WORK TO BE COMPLETED: Only one span of the listing below is wanted: the lines from the one with "- calls up the" through the one with "- no need to hit the = sign", reproduced exactly, both ends kept.

SUPPLIED MATERIAL:
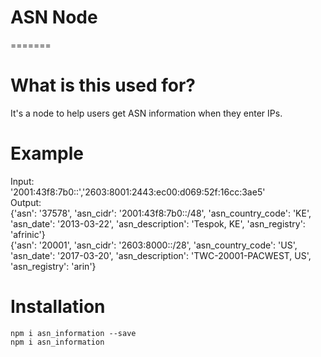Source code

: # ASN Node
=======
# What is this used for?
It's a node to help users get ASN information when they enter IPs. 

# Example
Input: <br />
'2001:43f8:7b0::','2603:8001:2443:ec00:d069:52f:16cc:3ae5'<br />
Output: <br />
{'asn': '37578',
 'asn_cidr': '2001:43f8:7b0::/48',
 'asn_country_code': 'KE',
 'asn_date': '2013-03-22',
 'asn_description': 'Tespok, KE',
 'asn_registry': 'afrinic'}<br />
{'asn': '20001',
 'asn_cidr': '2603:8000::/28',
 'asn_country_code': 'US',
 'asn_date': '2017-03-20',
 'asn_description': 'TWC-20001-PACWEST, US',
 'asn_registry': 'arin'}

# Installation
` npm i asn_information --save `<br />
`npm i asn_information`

--

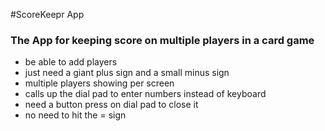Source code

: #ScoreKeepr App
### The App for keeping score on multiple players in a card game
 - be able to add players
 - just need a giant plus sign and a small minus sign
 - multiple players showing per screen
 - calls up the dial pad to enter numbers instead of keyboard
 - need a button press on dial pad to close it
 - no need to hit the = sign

---

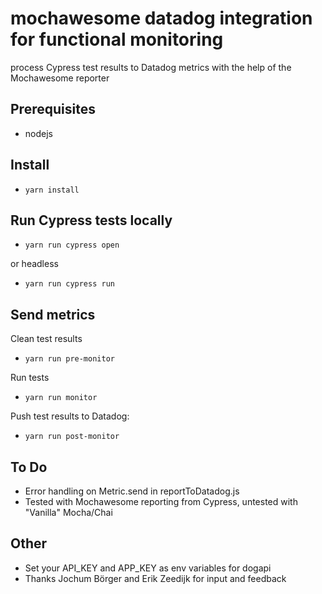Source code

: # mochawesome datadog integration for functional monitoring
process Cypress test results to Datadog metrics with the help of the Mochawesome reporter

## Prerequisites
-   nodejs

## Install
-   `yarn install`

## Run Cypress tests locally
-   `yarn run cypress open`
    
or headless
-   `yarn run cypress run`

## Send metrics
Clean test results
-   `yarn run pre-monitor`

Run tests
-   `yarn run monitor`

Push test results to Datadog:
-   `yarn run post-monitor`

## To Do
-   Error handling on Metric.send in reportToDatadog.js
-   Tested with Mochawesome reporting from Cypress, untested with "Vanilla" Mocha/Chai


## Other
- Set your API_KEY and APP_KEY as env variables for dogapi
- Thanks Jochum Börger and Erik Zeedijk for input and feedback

TASK SOLUTION:
 - calls up the dial pad to enter numbers instead of keyboard
 - need a button press on dial pad to close it
 - no need to hit the = sign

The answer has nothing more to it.